### Exercise instructions
Lines before the one containing "für Gerätevorlage in" are excluded; reproduce that line and all lines after it in the entries below, exactly.

(Source texts of formatted documents)
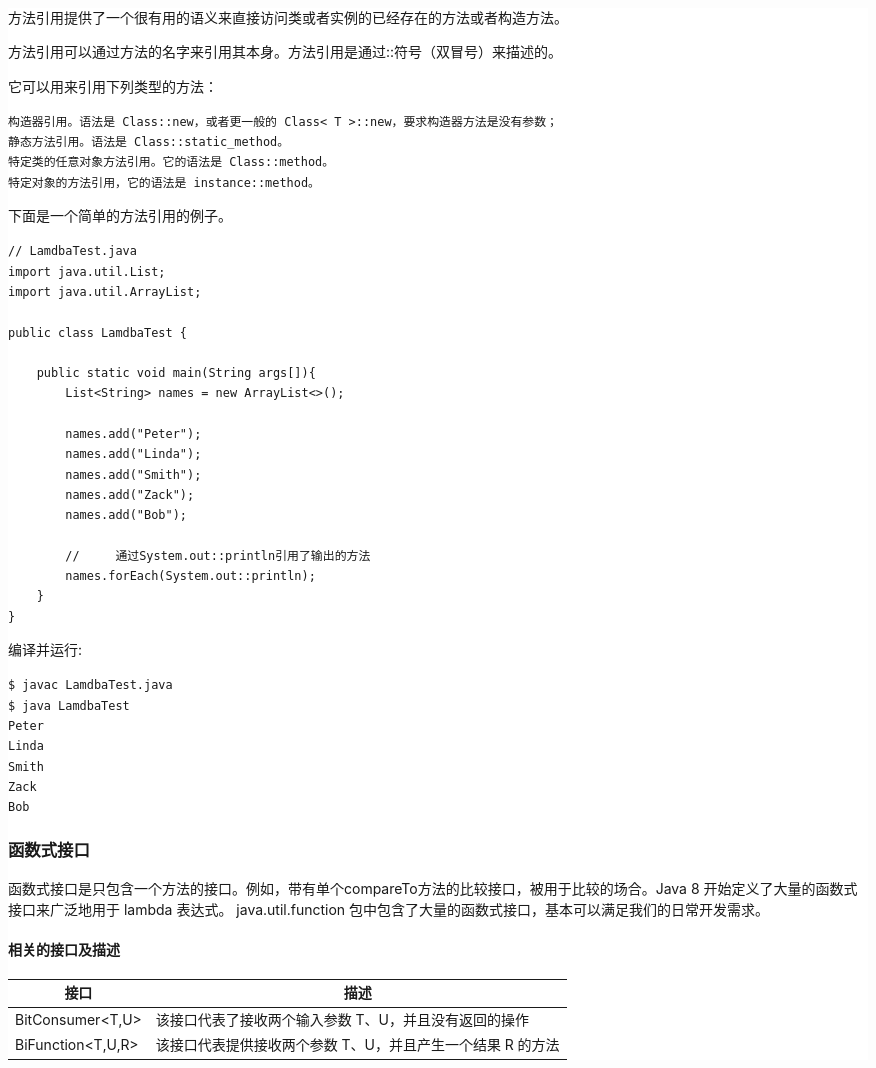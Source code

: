 方法引用提供了一个很有用的语义来直接访问类或者实例的已经存在的方法或者构造方法。

方法引用可以通过方法的名字来引用其本身。方法引用是通过::符号（双冒号）来描述的。  

它可以用来引用下列类型的方法：  

    构造器引用。语法是 Class::new，或者更一般的 Class< T >::new，要求构造器方法是没有参数；
    静态方法引用。语法是 Class::static_method。
    特定类的任意对象方法引用。它的语法是 Class::method。
    特定对象的方法引用，它的语法是 instance::method。  





下面是一个简单的方法引用的例子。
```
// LamdbaTest.java
import java.util.List;
import java.util.ArrayList;

public class LamdbaTest {

    public static void main(String args[]){
        List<String> names = new ArrayList<>();

        names.add("Peter");
        names.add("Linda");
        names.add("Smith");
        names.add("Zack");
        names.add("Bob");

        //     通过System.out::println引用了输出的方法
        names.forEach(System.out::println);
    }
}
```
编译并运行:
```
$ javac LamdbaTest.java
$ java LamdbaTest
Peter
Linda
Smith
Zack
Bob
```
### 函数式接口
函数式接口是只包含一个方法的接口。例如，带有单个compareTo方法的比较接口，被用于比较的场合。Java 8 开始定义了大量的函数式接口来广泛地用于 lambda 表达式。  java.util.function 包中包含了大量的函数式接口，基本可以满足我们的日常开发需求。
#### 相关的接口及描述

<table>
<thead>
<tr>
<th>接口</th>
<th>描述</th>
</tr>
</thead>
<tbody><tr>
<td>BitConsumer&lt;T,U&gt;</td>
<td>该接口代表了接收两个输入参数 T、U，并且没有返回的操作</td>
</tr>
<tr>
<td>BiFunction&lt;T,U,R&gt;</td>
<td>该接口代表提供接收两个参数 T、U，并且产生一个结果 R 的方法</td>
</tr>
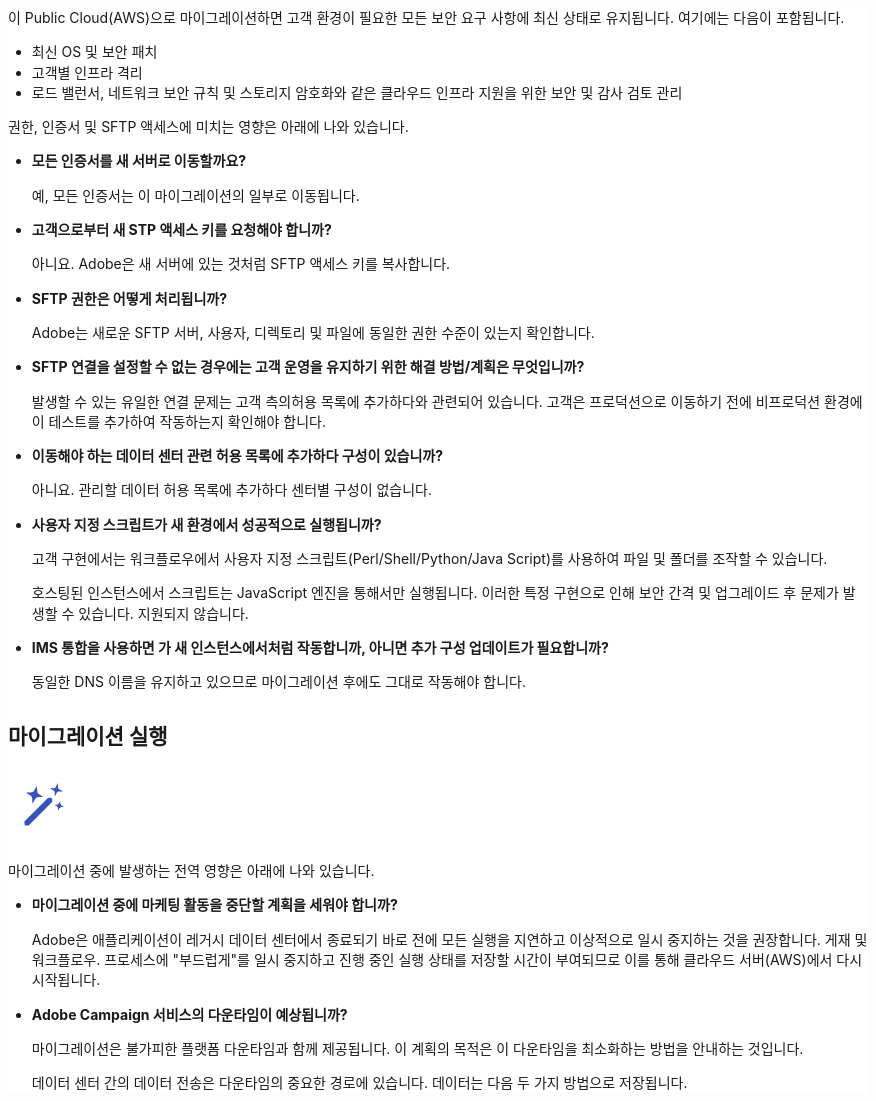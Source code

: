 이 Public Cloud(AWS)으로 마이그레이션하면 고객 환경이 필요한 모든 보안 요구 사항에 최신 상태로 유지됩니다. 여기에는 다음이 포함됩니다.

* 최신 OS 및 보안 패치
* 고객별 인프라 격리
* 로드 밸런서, 네트워크 보안 규칙 및 스토리지 암호화와 같은 클라우드 인프라 지원을 위한 보안 및 감사 검토 관리

권한, 인증서 및 SFTP 액세스에 미치는 영향은 아래에 나와 있습니다.

* **모든 인증서를 새 서버로 이동할까요?**

   예, 모든 인증서는 이 마이그레이션의 일부로 이동됩니다.

* **고객으로부터 새 STP 액세스 키를 요청해야 합니까?**

   아니요. Adobe은 새 서버에 있는 것처럼 SFTP 액세스 키를 복사합니다.

* **SFTP 권한은 어떻게 처리됩니까?**

   Adobe는 새로운 SFTP 서버, 사용자, 디렉토리 및 파일에 동일한 권한 수준이 있는지 확인합니다.

* **SFTP 연결을 설정할 수 없는 경우에는 고객 운영을 유지하기 위한 해결 방법/계획은 무엇입니까?**

   발생할 수 있는 유일한 연결 문제는 고객 측의허용 목록에 추가하다와 관련되어 있습니다. 고객은 프로덕션으로 이동하기 전에 비프로덕션 환경에 이 테스트를 추가하여 작동하는지 확인해야 합니다.

* **이동해야 하는 데이터 센터 관련 허용 목록에 추가하다 구성이 있습니까?**

   아니요. 관리할 데이터 허용 목록에 추가하다 센터별 구성이 없습니다.

* **사용자 지정 스크립트가 새 환경에서 성공적으로 실행됩니까?**

   고객 구현에서는 워크플로우에서 사용자 지정 스크립트(Perl/Shell/Python/Java Script)를 사용하여 파일 및 폴더를 조작할 수 있습니다.

   호스팅된 인스턴스에서 스크립트는 JavaScript 엔진을 통해서만 실행됩니다. 이러한 특정 구현으로 인해 보안 간격 및 업그레이드 후 문제가 발생할 수 있습니다. 지원되지 않습니다.

* **IMS 통합을 사용하면 가 새 인스턴스에서처럼 작동합니까, 아니면 추가 구성 업데이트가 필요합니까?**

   동일한 DNS 이름을 유지하고 있으므로 마이그레이션 후에도 그대로 작동해야 합니다.


## 마이그레이션 실행

![](assets/do-not-translate/upgrades.png)

마이그레이션 중에 발생하는 전역 영향은 아래에 나와 있습니다.

* **마이그레이션 중에 마케팅 활동을 중단할 계획을 세워야 합니까?**

   Adobe은 애플리케이션이 레거시 데이터 센터에서 종료되기 바로 전에 모든 실행을 지연하고 이상적으로 일시 중지하는 것을 권장합니다. 게재 및 워크플로우. 프로세스에 &quot;부드럽게&quot;를 일시 중지하고 진행 중인 실행 상태를 저장할 시간이 부여되므로 이를 통해 클라우드 서버(AWS)에서 다시 시작됩니다.

* **Adobe Campaign 서비스의 다운타임이 예상됩니까?**

   마이그레이션은 불가피한 플랫폼 다운타임과 함께 제공됩니다. 이 계획의 목적은 이 다운타임을 최소화하는 방법을 안내하는 것입니다.

   데이터 센터 간의 데이터 전송은 다운타임의 중요한 경로에 있습니다. 데이터는 다음 두 가지 방법으로 저장됩니다.
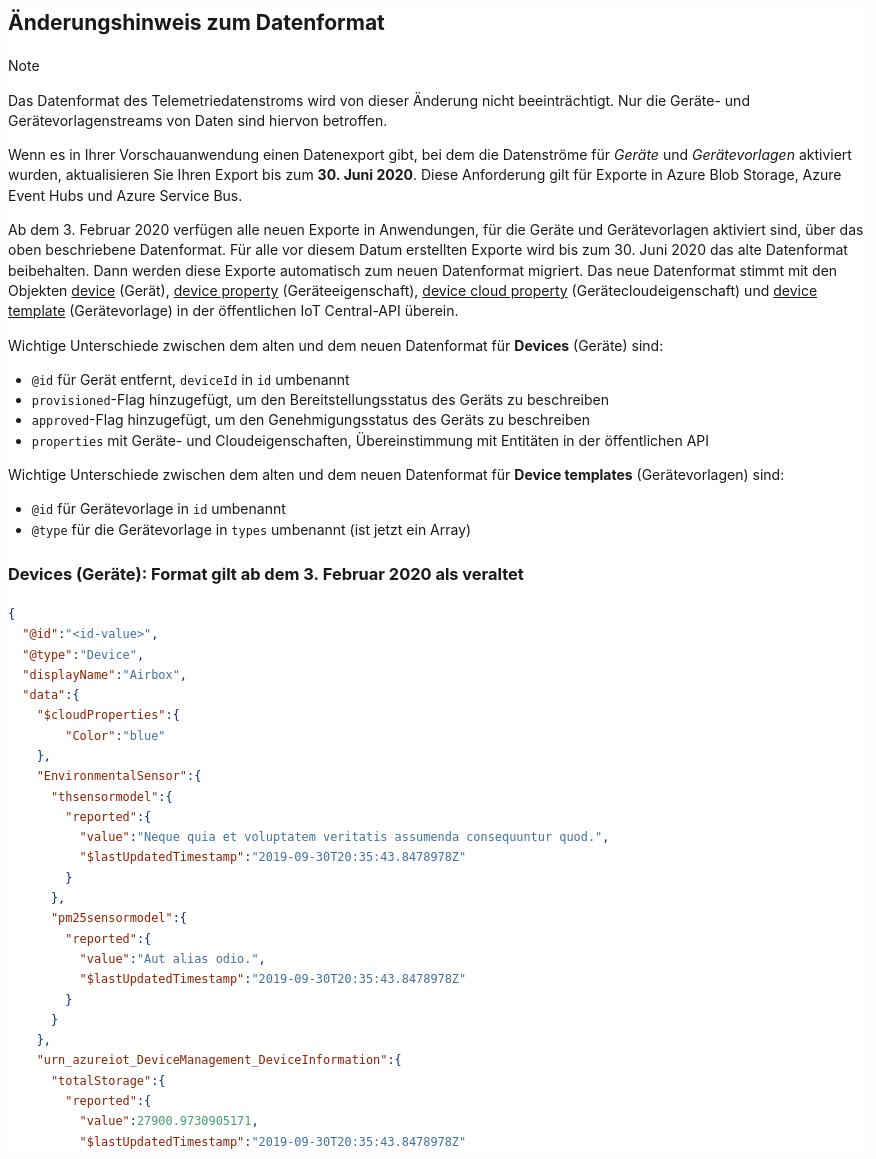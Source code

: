 ## <a name="data-format-change-notice"></a>Änderungshinweis zum Datenformat

> [!Note]
> Das Datenformat des Telemetriedatenstroms wird von dieser Änderung nicht beeinträchtigt. Nur die Geräte- und Gerätevorlagenstreams von Daten sind hiervon betroffen.

Wenn es in Ihrer Vorschauanwendung einen Datenexport gibt, bei dem die Datenströme für *Geräte* und *Gerätevorlagen* aktiviert wurden, aktualisieren Sie Ihren Export bis zum **30. Juni 2020**. Diese Anforderung gilt für Exporte in Azure Blob Storage, Azure Event Hubs und Azure Service Bus.

Ab dem 3. Februar 2020 verfügen alle neuen Exporte in Anwendungen, für die Geräte und Gerätevorlagen aktiviert sind, über das oben beschriebene Datenformat. Für alle vor diesem Datum erstellten Exporte wird bis zum 30. Juni 2020 das alte Datenformat beibehalten. Dann werden diese Exporte automatisch zum neuen Datenformat migriert. Das neue Datenformat stimmt mit den Objekten [device](https://docs.microsoft.com/rest/api/iotcentral/devices/get) (Gerät), [device property](https://docs.microsoft.com/rest/api/iotcentral/devices/getproperties) (Geräteeigenschaft), [device cloud property](https://docs.microsoft.com/rest/api/iotcentral/devices/getcloudproperties) (Gerätecloudeigenschaft) und [device template](https://docs.microsoft.com/rest/api/iotcentral/devicetemplates/get) (Gerätevorlage) in der öffentlichen IoT Central-API überein.

Wichtige Unterschiede zwischen dem alten und dem neuen Datenformat für **Devices** (Geräte) sind:
- `@id` für Gerät entfernt, `deviceId` in `id` umbenannt 
- `provisioned`-Flag hinzugefügt, um den Bereitstellungsstatus des Geräts zu beschreiben
- `approved`-Flag hinzugefügt, um den Genehmigungsstatus des Geräts zu beschreiben
- `properties` mit Geräte- und Cloudeigenschaften, Übereinstimmung mit Entitäten in der öffentlichen API

Wichtige Unterschiede zwischen dem alten und dem neuen Datenformat für **Device templates** (Gerätevorlagen) sind:

- `@id` für Gerätevorlage in `id` umbenannt
- `@type` für die Gerätevorlage in `types` umbenannt (ist jetzt ein Array)

### <a name="devices-format-deprecated-as-of-3-february-2020"></a>Devices (Geräte): Format gilt ab dem 3. Februar 2020 als veraltet

```json
{
  "@id":"<id-value>",
  "@type":"Device",
  "displayName":"Airbox",
  "data":{
    "$cloudProperties":{
        "Color":"blue"
    },
    "EnvironmentalSensor":{
      "thsensormodel":{
        "reported":{
          "value":"Neque quia et voluptatem veritatis assumenda consequuntur quod.",
          "$lastUpdatedTimestamp":"2019-09-30T20:35:43.8478978Z"
        }
      },
      "pm25sensormodel":{
        "reported":{
          "value":"Aut alias odio.",
          "$lastUpdatedTimestamp":"2019-09-30T20:35:43.8478978Z"
        }
      }
    },
    "urn_azureiot_DeviceManagement_DeviceInformation":{
      "totalStorage":{
        "reported":{
          "value":27900.9730905171,
          "$lastUpdatedTimestamp":"2019-09-30T20:35:43.8478978Z"
```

### Reply to the task
- `@id` für Gerätevorlage in `id` umbenannt
- `@type` für die Gerätevorlage in `types` umbenannt (ist jetzt ein Array)

### <a name="devices-format-deprecated-as-of-3-february-2020"></a>Devices (Geräte): Format gilt ab dem 3. Februar 2020 als veraltet

```json
{
  "@id":"<id-value>",
  "@type":"Device",
  "displayName":"Airbox",
  "data":{
    "$cloudProperties":{
        "Color":"blue"
    },
    "EnvironmentalSensor":{
      "thsensormodel":{
        "reported":{
          "value":"Neque quia et voluptatem veritatis assumenda consequuntur quod.",
          "$lastUpdatedTimestamp":"2019-09-30T20:35:43.8478978Z"
        }
      },
      "pm25sensormodel":{
        "reported":{
          "value":"Aut alias odio.",
          "$lastUpdatedTimestamp":"2019-09-30T20:35:43.8478978Z"
        }
      }
    },
    "urn_azureiot_DeviceManagement_DeviceInformation":{
      "totalStorage":{
        "reported":{
          "value":27900.9730905171,
          "$lastUpdatedTimestamp":"2019-09-30T20:35:43.8478978Z"
```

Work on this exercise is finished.